14.11.16 (Nordrhein-Westfalen) Autor:Stefan Hennigfeld


Oft kommen Menschen, die anderen in einer Notlage oder während eines Angriffe helfen wollen, selbst in Gefahr. Viele sehen auch bewusst weg, wenn es Schlägereien und Ärger gibt, in vielen Fällen, weil sie sich selbst raushalten wollen. Dem will die nordrhein-westfälische ÖV-Branche mit einer neuen Kampagne nun etwas entgegensetzen: Du hast immer eine Wahl heißt es, denn statt wegzugucken, kann man mit dem Handy die 110 anrufen und die Polizei informieren.


Das gilt zumindest grundsätzlich, von konkreten Problemen, wie man sie z.B. zur Kölner Silvesternacht gehört hat, gehen die Macher der Aktion dabei nicht aus, sondern rufen dazu auf, lieber einmal zu viel als einmal zu wenig die Ordnungshüter zu alarmieren. Obwohl die Bahnhöfe und Fahrzeuge nach Einschätzung der Branchenakteure grundsätzlich sicher seien, gibt es immer mal wieder Situationen, in denen sich Fahrgäste – und vor allem Frauen – unwohl fühlen.


Und auch das Verhalten anderer Fahrgäste kann Ursache dieses unguten Gefühls sein.
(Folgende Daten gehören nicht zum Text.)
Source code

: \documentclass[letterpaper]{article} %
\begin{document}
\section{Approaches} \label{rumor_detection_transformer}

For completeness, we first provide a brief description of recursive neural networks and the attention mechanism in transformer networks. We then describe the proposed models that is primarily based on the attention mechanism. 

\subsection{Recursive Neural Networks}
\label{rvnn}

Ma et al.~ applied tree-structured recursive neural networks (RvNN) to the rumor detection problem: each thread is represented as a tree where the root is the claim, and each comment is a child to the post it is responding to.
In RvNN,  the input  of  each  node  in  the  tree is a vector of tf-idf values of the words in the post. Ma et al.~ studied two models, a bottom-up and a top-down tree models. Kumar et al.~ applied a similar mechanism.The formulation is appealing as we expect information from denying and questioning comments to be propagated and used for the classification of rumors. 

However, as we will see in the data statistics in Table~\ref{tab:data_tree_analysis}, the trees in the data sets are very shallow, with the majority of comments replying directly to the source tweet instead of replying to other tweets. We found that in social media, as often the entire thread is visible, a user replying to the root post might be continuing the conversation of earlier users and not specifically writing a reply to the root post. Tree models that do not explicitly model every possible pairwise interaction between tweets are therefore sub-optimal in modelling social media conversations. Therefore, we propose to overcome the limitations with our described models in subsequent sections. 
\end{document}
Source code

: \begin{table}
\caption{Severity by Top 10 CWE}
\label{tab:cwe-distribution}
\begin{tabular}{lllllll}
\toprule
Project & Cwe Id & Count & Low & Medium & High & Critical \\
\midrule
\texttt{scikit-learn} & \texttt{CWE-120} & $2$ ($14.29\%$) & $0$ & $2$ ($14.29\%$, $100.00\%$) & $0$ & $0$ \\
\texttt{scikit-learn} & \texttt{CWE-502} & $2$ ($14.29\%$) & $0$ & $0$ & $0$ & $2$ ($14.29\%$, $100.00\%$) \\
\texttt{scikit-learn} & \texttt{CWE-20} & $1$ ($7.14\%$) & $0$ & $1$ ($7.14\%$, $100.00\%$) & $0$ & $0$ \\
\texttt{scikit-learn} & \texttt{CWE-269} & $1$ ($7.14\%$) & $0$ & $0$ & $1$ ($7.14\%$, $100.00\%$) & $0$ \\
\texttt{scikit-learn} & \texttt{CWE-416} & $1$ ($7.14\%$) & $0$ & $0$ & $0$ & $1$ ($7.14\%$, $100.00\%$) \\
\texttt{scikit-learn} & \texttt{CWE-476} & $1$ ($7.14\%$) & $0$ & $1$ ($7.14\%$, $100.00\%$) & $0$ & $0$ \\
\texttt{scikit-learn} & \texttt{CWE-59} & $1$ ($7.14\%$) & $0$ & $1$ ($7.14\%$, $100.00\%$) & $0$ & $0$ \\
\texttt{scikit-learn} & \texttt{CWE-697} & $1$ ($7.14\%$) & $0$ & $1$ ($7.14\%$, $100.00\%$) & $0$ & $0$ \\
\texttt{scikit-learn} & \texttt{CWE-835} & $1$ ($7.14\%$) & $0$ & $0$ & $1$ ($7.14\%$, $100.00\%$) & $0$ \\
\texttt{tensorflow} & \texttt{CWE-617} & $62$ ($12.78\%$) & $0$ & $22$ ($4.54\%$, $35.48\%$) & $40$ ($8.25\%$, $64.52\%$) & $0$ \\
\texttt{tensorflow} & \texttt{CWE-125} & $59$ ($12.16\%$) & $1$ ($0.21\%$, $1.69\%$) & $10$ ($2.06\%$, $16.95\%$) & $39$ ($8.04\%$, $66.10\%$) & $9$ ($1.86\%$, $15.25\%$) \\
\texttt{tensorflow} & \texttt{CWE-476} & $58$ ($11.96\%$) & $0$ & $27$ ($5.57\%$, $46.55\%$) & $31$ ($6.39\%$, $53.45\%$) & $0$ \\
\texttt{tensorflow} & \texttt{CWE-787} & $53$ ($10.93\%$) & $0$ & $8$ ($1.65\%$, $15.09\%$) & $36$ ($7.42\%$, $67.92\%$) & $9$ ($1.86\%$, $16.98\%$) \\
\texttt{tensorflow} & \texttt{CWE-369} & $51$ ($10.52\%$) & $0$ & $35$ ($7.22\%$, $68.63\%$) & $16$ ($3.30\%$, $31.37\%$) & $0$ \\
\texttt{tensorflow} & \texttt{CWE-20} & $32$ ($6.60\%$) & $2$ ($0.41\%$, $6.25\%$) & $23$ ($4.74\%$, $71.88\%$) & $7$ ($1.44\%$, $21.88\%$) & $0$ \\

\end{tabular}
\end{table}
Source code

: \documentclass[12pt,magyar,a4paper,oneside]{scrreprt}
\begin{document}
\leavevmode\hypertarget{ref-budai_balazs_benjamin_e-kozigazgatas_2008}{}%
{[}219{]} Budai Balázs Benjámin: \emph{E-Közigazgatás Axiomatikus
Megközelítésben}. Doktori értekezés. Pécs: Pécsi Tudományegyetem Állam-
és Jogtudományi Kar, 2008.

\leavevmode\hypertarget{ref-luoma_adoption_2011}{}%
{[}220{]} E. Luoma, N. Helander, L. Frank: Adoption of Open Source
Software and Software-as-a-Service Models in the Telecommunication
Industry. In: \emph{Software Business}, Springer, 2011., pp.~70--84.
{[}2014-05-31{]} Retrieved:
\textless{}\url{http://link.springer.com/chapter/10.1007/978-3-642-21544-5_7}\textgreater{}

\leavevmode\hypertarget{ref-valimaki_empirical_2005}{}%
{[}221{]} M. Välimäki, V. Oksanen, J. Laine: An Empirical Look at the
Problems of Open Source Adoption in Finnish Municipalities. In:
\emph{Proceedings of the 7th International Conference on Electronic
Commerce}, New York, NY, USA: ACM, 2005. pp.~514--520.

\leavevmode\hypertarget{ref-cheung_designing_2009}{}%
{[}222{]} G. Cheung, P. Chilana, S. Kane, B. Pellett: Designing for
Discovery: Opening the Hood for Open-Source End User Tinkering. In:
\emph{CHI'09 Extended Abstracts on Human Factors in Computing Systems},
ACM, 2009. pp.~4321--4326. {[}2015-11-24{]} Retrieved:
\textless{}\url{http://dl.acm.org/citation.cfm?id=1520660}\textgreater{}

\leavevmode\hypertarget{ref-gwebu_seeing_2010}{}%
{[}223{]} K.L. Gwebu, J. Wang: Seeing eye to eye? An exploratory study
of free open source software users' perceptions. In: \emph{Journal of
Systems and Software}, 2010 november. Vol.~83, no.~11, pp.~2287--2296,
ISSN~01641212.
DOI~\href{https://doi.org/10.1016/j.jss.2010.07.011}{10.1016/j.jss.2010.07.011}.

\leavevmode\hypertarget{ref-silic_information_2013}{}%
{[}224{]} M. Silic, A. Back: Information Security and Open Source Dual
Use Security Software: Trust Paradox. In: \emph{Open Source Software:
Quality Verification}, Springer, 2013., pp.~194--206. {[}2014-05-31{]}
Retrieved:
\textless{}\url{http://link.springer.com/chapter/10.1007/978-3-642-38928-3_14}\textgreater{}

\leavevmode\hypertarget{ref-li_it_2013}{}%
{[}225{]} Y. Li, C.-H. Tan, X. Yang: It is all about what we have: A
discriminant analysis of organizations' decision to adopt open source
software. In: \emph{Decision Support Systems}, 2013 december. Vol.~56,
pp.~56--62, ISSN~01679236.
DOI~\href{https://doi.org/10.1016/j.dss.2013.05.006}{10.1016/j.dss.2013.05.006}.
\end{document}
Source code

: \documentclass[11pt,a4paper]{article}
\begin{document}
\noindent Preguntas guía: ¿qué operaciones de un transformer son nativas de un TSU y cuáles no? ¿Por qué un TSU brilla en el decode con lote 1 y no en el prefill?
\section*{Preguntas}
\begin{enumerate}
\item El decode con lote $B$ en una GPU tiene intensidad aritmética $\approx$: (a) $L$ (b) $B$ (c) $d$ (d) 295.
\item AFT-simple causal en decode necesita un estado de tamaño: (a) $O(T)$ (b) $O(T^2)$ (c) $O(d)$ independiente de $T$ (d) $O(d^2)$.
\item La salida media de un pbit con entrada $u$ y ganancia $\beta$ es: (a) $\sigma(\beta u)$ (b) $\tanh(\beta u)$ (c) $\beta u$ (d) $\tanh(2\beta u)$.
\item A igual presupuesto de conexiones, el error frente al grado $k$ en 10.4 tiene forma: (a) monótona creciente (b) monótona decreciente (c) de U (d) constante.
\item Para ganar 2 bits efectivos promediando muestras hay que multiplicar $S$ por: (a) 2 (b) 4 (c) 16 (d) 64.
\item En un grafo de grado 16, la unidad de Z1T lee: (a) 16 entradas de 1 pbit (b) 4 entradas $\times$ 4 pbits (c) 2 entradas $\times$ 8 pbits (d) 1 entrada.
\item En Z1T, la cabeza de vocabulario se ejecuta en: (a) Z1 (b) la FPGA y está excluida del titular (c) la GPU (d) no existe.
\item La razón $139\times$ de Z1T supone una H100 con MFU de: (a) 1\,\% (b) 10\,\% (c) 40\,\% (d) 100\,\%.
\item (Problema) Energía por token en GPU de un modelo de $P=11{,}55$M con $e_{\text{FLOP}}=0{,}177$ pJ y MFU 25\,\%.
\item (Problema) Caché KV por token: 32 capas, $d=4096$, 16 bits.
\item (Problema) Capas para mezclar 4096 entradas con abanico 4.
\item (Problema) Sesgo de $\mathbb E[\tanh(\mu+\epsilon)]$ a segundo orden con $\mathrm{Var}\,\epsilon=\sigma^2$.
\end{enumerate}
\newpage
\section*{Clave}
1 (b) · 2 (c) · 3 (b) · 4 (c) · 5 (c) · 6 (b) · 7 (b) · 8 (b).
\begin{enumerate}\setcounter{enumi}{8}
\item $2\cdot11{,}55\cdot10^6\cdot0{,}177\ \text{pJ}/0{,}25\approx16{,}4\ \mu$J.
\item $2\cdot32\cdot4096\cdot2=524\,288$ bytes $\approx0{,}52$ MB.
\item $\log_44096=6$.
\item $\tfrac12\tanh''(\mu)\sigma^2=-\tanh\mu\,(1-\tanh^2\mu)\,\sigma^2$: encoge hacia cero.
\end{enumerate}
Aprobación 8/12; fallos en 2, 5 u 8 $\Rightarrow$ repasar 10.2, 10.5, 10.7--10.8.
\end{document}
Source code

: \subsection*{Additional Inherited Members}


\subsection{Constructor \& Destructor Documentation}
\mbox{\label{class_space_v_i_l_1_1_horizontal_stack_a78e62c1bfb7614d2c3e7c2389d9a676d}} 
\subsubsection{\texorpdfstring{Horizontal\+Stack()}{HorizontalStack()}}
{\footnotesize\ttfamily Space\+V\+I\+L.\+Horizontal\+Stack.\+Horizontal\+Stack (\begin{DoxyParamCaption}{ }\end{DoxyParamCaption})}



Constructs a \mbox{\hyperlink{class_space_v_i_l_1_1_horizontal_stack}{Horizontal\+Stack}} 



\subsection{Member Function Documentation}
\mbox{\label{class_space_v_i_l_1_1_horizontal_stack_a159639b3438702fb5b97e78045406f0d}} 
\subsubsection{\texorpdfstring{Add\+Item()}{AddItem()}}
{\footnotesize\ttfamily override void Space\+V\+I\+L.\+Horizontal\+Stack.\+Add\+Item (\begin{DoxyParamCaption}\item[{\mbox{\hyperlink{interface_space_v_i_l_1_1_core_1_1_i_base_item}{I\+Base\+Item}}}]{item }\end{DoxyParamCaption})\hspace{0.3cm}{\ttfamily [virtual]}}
Man denke etwa an Pöbeleien, denen vermehrt das Fahr- und Servicepersonal ausgesetzt ist. Die Akteure des nordrhein-westfälischen Nahverkehrs nehmen diese Sorgen sehr ernst. Neben dem verstärkten Einsatz von Personal und Videokameras möchten sie mit der Kampagne aufklären und die Fahrgäste dazu ermutigen, sich nicht verunsichern zu lassen.


„Wir wollen die Menschen direkt ansprechen“, erklärt Birgit Strecker, stellvertretende Leiterin des KCM NRW. „Busse und Bahnen sollen sichere Räume sein, in denen sich jeder wohlfühlt. Respektloses Verhalten, das die Sicherheit anderer Fahrgäste gefährdet, verdient keine Toleranz. Dazu kann jeder seinen Beitrag leisten.“ Die Sicherheit in Bussen und Bahnen beschäftigt die Akteure des Nahverkehrs in Nordrhein-Westfalen nicht erst seit den Vorgängen in der vergangenen Silvesternacht.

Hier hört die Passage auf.